I’ve heard people say that Carl Sandburg was ashamed of Galesburg and did not have good things to say about it. That’s certainly not the impression I got from reading Always the Young Strangers, a warmly nostalgic look back at the Galesburg of his youth, full of fond memories and stories. He acknowledges the restlessness of youth and the conflicted relationships we have with the people and places who influence us in our childhoods:
What came over me in those years 1896 and 1897 wouldn’t be easy to tell. I hated my home town and yet I loved it. And I hated and loved myself about the same as I did the town and the people. I knew then as I know now that it was a pretty good home town to grow up in. I came to see that my trouble was inside myself more than it was in the town and the people. (p. 377)

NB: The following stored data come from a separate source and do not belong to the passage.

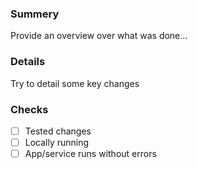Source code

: ### Summery
Provide an overview over what was done...

### Details
Try to detail some key changes

### Checks
- [ ] Tested changes
- [ ] Locally running
- [ ] App/service runs without errors
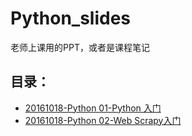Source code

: # Python_slides
老师上课用的PPT，或者是课程笔记
## 目录：
+ [20161018-Python 01-Python 入门](https://github.com/WiseRClubPython/Python_slides/blob/master/Python%2001.pdf)
+ [20161018-Python 02-Web Scrapy入门](https://github.com/WiseRClubPython/Python_slides/blob/master/Python%2002.pdf)
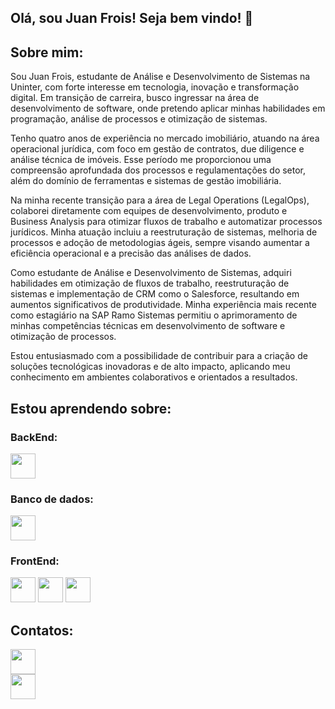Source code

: ## Olá, sou Juan Frois! Seja bem vindo! 👻 

<h2>Sobre mim:</h2> 

Sou Juan Frois, estudante de Análise e Desenvolvimento de Sistemas na Uninter, com forte interesse em tecnologia, inovação e transformação digital. Em transição de carreira, busco ingressar na área de desenvolvimento de software, onde pretendo aplicar minhas habilidades em programação, análise de processos e otimização de sistemas.

Tenho quatro anos de experiência no mercado imobiliário, atuando na área operacional jurídica, com foco em gestão de contratos, due diligence e análise técnica de imóveis. Esse período me proporcionou uma compreensão aprofundada dos processos e regulamentações do setor, além do domínio de ferramentas e sistemas de gestão imobiliária.

Na minha recente transição para a área de Legal Operations (LegalOps), colaborei diretamente com equipes de desenvolvimento, produto e Business Analysis para otimizar fluxos de trabalho e automatizar processos jurídicos. Minha atuação incluiu a reestruturação de sistemas, melhoria de processos e adoção de metodologias ágeis, sempre visando aumentar a eficiência operacional e a precisão das análises de dados.

Como estudante de Análise e Desenvolvimento de Sistemas, adquiri habilidades em otimização de fluxos de trabalho, reestruturação de sistemas e implementação de CRM como o Salesforce, resultando em aumentos significativos de produtividade. Minha experiência mais recente como estagiário na SAP Ramo Sistemas permitiu o aprimoramento de minhas competências técnicas em desenvolvimento de software e otimização de processos.

Estou entusiasmado com a possibilidade de contribuir para a criação de soluções tecnológicas inovadoras e de alto impacto, aplicando meu conhecimento em ambientes colaborativos e orientados a resultados.

<h2>Estou aprendendo sobre:</h2>

<h3>BackEnd:</h3>
<img src="https://cdn.jsdelivr.net/gh/devicons/devicon@latest/icons/python/python-original.svg" width="40" height="40"/>  
<h3>Banco de dados:</h3>
<img src="https://cdn.jsdelivr.net/gh/devicons/devicon@latest/icons/mysql/mysql-original.svg" width="40" height="40"/>
<h3>FrontEnd:</h3>
<p><img src="https://cdn.jsdelivr.net/gh/devicons/devicon@latest/icons/javascript/javascript-original.svg" width="40" height="40"/>  <img src="https://cdn.jsdelivr.net/gh/devicons/devicon@latest/icons/html5/html5-original.svg" width="40" height="40"/> <img src="https://cdn.jsdelivr.net/gh/devicons/devicon@latest/icons/css3/css3-original.svg" width="40" height="40"/></p>


## Contatos:

<div>
  
<a href="https://www.linkedin.com/in/juanfrois/" target="_blank"><img loading="lazy" src="https://github.com/JFrois/JFrois/assets/112560665/28040492-8f86-4827-b22b-58de6ad12a5f" target="_blank" width="40" height="40"></a><br>
<a href = "https://wa.me/5511986834909"><img loading="lazy" src="https://github.com/JFrois/JFrois/assets/112560665/c9fc066b-3c02-4cec-913f-65c27b566652" target="_blank" width="40" height="40"></a>          

</div>  


          
          
          
          
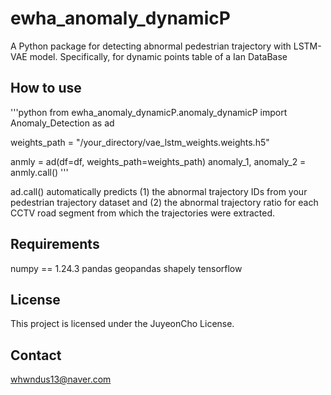 # ewha_anomaly_dynamicP

A Python package for detecting abnormal pedestrian trajectory with LSTM-VAE model.
Specifically, for dynamic points table of a Ian DataBase


## How to use

'''python
from ewha_anomaly_dynamicP.anomaly_dynamicP import Anomaly_Detection as ad

weights_path = "/your_directory/vae_lstm_weights.weights.h5"

anmly = ad(df=df, weights_path=weights_path)
anomaly_1, anomaly_2 = anmly.call()
'''

ad.call() automatically predicts (1) the abnormal trajectory IDs from your pedestrian trajectory dataset and (2) the abnormal trajectory ratio for each CCTV road segment from which the trajectories were extracted.

## Requirements

numpy == 1.24.3
pandas
geopandas
shapely
tensorflow

## License
This project is licensed under the JuyeonCho License.

## Contact
whwndus13@naver.com
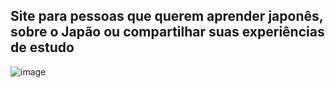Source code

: ## Site para pessoas que querem aprender japonês, sobre o Japão ou compartilhar suas experiências de estudo
 
![image](https://github.com/luisgomes2002/siteReact/assets/85139913/6ae733ff-dbbe-476e-bdbb-660dabb635f1)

Sandburg is a powerful writer, able to conjure up vivid images of life in Galesburg in the late 1800s. For example, he writes about doing laundry in Illinois in the winter:
In a blowing wind I pressed wooden clothespins to fasten bedsheets, shirts, drawers, handkerchiefs, stockings, and diapers on the rope clothesline. Often I found the clothes left in the basket had frozen stiff. Coaxing those frozen pieces of cloth to go around the rope for a wooden pin to be fastened over them was a winter sport with a challenge to your wit and numb fingers in Illinois zero weather, with sometimes a wild northwest wind knocking a shirt stiff as a board against your head. (p. 40)

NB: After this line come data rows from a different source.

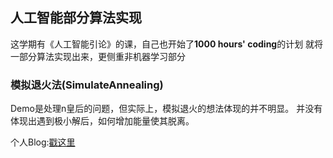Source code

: ## 人工智能部分算法实现

这学期有《人工智能引论》的课，自己也开始了**1000 hours' coding**的计划
就将一部分算法实现出来，更侧重非机器学习部分

### 模拟退火法(SimulateAnnealing)
Demo是处理n皇后的问题，但实际上，模拟退火的想法体现的并不明显。
并没有体现出遇到极小解后，如何增加能量使其脱离。

个人Blog:[戳这里](http://mengfansong.me/)
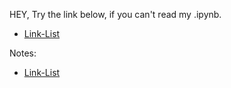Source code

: HEY, Try the link below, if you can't read my .ipynb.
* [Link-List](https://nbviewer.jupyter.org/github/sefx5ever/SCU_DSA/blob/master/Week_1/Linked-List.ipynb)

Notes:
* [Link-List](https://hackmd.io/@9CYR6Dt4Spaq5KQt88pXvg/H1wfxQv_B)
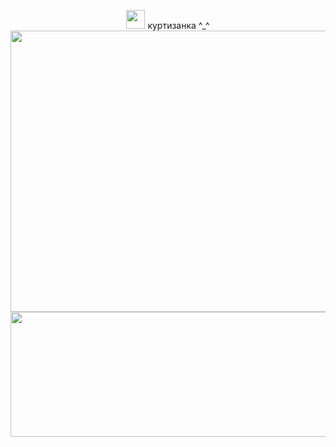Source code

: <p align="center"> <img src="<img width="600"https://i.pinimg.com/736x/0e/36/63/0e3663f1c889249017f11e19953f64b0.jpg"<width="30" height="30"> куртизанка ^_^ 
<img width="2700" height="450" alt="leoprdvn" src="https://i.pinimg.com/736x/af/ce/21/afce2189b345f61d0e289cf002f9981f.jpg" />
<img width="2700" height="200" alt="leoprdvn" src="https://i.pinimg.com/originals/3f/40/42/3f40423957d94237dc3fa2cd9cc681fc.gif" />
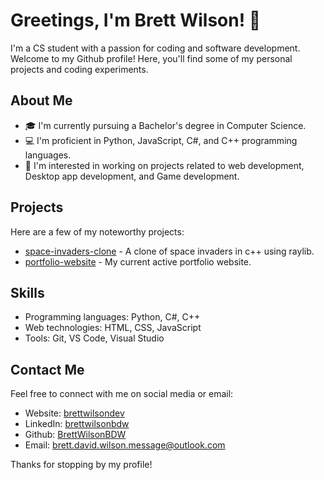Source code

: # Greetings, I'm Brett Wilson! 👋

I'm a CS student with a passion for coding and software development. Welcome to my Github profile! Here, you'll find some of my personal projects and coding experiments.

## About Me

- 🎓 I'm currently pursuing a Bachelor's degree in Computer Science.
- 💻 I'm proficient in Python, JavaScript, C#, and C++ programming languages.
- 🤔 I'm interested in working on projects related to web development, Desktop app development, and Game development.

## Projects

Here are a few of my noteworthy projects:

- [space-invaders-clone](https://github.com/BrettWilsonBDW/space-invaders-clone) - A clone of space invaders in c++ using raylib.
- [portfolio-website](https://github.com/BrettWilsonBDW/portfolio-website) - My current active portfolio website.

## Skills

- Programming languages: Python, C#, C++
- Web technologies: HTML, CSS, JavaScript
- Tools: Git, VS Code, Visual Studio

## Contact Me

Feel free to connect with me on social media or email:

- Website: [brettwilsondev](https://www.brettwilsondev.com/)
- LinkedIn: [brettwilsonbdw](https://www.linkedin.com/in/brettwilsonbdw/)
- Github: [BrettWilsonBDW](https://github.com/brettwilsonbdw)
- Email: [brett.david.wilson.message@outlook.com](mailto:brett.david.wilson.message@outlook.com)

Thanks for stopping by my profile!

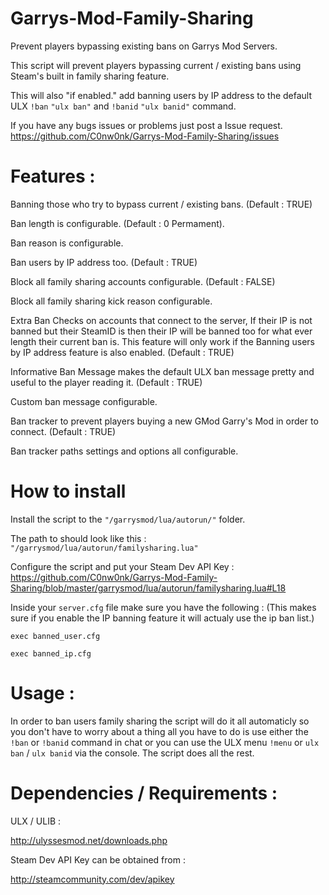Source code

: # Garrys-Mod-Family-Sharing

Prevent players bypassing existing bans on Garrys Mod Servers.

This script will prevent players bypassing current / existing bans using Steam's built in family sharing feature.

This will also "if enabled." add banning users by IP address to the default ULX `!ban` `"ulx ban"` and `!banid` `"ulx banid"` command.

If you have any bugs issues or problems just post a Issue request. https://github.com/C0nw0nk/Garrys-Mod-Family-Sharing/issues

# Features :

Banning those who try to bypass current / existing bans. (Default : TRUE)

Ban length is configurable. (Default : 0 Permament).

Ban reason is configurable.

Ban users by IP address too. (Default : TRUE)

Block all family sharing accounts configurable. (Default : FALSE)

Block all family sharing kick reason configurable.

Extra Ban Checks on accounts that connect to the server, If their IP is not banned but their SteamID is then their IP will be banned too for what ever length their current ban is. This feature will only work if the Banning users by IP address feature is also enabled. (Default : TRUE)

Informative Ban Message makes the default ULX ban message pretty and useful to the player reading it. (Default : TRUE)

Custom ban message configurable.

Ban tracker to prevent players buying a new GMod Garry's Mod in order to connect. (Default : TRUE)

Ban tracker paths settings and options all configurable.

# How to install

Install the script to the `"/garrysmod/lua/autorun/"` folder.

The path to should look like this : `"/garrysmod/lua/autorun/familysharing.lua"`

Configure the script and put your Steam Dev API Key : https://github.com/C0nw0nk/Garrys-Mod-Family-Sharing/blob/master/garrysmod/lua/autorun/familysharing.lua#L18

Inside your `server.cfg` file make sure you have the following : (This makes sure if you enable the IP banning feature it will actualy use the ip ban list.)

`exec banned_user.cfg`

`exec banned_ip.cfg`

# Usage :

In order to ban users family sharing the script will do it all automaticly so you don't have to worry about a thing all you have to do is use either the `!ban` or `!banid` command in chat or you can use the ULX menu `!menu` or `ulx ban` / `ulx banid` via the console. The script does all the rest.

# Dependencies / Requirements :

ULX / ULIB :

http://ulyssesmod.net/downloads.php

Steam Dev API Key can be obtained from :

http://steamcommunity.com/dev/apikey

In Chapter Eleven, “Learning a Trade,” he tells of going about Galesburg taking jobs and looking for a trade. He perfectly captures the monotony of one job in this passage, which reads almost like a prose poem:
When I took a job washing bottles in a pop bottling works one summer I didn’t expect to learn a trade. I knew the future in the job was the same as the past. You washed the same kind of bottles in the morning and afternoon today as you would be washing in the morning and afternoon tomorrow, and yesterday had been the same. You could see the used bottles coming in and the washed bottles going out and it was “Here they come” and “There they go” from seven in the morning till six at night. (p. 250)

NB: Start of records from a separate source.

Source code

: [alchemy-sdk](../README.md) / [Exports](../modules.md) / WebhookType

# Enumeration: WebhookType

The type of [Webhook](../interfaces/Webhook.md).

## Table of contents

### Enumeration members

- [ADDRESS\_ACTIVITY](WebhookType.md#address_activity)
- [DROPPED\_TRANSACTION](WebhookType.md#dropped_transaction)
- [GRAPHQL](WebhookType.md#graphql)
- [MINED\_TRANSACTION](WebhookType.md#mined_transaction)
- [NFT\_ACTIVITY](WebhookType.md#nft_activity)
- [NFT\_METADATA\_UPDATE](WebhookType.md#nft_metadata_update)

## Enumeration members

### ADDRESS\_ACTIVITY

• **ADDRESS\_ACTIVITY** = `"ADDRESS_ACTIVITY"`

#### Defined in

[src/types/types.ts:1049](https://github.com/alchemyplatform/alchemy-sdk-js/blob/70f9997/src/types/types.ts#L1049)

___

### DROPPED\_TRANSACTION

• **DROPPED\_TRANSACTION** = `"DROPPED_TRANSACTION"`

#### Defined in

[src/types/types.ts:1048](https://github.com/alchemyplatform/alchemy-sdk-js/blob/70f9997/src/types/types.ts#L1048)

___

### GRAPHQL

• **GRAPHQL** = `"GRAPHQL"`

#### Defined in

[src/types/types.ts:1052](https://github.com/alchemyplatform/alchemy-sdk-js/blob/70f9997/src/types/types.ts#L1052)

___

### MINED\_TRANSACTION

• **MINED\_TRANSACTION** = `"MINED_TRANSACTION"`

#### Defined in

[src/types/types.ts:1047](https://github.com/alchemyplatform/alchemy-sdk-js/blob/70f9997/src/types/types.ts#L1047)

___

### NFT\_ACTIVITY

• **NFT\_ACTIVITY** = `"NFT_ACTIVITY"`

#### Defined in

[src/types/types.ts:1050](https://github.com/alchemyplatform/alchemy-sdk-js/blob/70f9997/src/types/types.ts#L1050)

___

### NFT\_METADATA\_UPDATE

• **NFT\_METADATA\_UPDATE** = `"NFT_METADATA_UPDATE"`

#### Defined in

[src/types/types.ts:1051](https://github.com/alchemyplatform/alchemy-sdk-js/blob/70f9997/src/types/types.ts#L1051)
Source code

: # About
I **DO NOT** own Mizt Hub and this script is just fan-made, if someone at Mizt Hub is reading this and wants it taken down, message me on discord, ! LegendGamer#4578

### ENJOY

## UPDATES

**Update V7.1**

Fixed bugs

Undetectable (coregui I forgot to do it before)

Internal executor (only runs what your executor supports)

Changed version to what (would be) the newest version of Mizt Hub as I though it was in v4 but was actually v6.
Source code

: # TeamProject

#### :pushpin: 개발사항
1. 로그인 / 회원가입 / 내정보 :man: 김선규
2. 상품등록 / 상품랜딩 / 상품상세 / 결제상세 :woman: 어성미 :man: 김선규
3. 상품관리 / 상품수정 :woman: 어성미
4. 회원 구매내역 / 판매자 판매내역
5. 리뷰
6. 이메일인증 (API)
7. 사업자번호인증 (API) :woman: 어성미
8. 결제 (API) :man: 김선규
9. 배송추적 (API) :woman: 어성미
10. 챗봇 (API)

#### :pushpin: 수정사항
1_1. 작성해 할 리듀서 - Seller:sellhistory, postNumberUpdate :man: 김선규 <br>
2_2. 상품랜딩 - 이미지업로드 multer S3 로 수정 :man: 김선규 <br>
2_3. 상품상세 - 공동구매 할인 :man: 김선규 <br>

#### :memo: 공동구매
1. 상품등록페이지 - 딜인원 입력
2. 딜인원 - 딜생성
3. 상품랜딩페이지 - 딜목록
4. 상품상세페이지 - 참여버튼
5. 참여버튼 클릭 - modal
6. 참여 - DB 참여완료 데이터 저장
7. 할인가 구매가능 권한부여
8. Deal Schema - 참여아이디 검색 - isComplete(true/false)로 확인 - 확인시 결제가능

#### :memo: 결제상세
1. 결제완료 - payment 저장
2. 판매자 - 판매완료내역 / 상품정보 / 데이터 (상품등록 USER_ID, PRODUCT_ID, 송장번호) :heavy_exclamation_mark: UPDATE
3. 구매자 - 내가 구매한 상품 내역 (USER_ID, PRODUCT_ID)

Sandburg heard the railroad horns all Galesburg residents are familiar with, and economic times were bad when he was growing up. His recollections strike notes that resonate with us in today’s rough economic climate:
There was a note of doom and fate about the big railroad whistle in those Hard Times months. For years we had heard it at seven in the morning, at twelve noon, and at one and six o’clock in the afternoon. Now it blew at eight in the morning and twelve noon only. It was the Hard Times Clock saying, “Be careful, watch your pennies, wait and hope!” (p. 51)
Sandburg speaks with great affection for and admiration of his parents and their lives as Swedish immigrants in America. He also speaks of how Galesburg shaped him: “In those years as a boy in that prairie town I got education in scraps and pieces of many kinds, not knowing that they were part of my education.” (p. 230)
If you are interested in a detailed and intimate picture of life in a small American town in the late 1800s, and especially if you are interested in Galesburg history, I recommend Carl Sandburg’s Always the Young Strangers. You may learn a few things about Galesburg, Carl Sandburg, and yourself.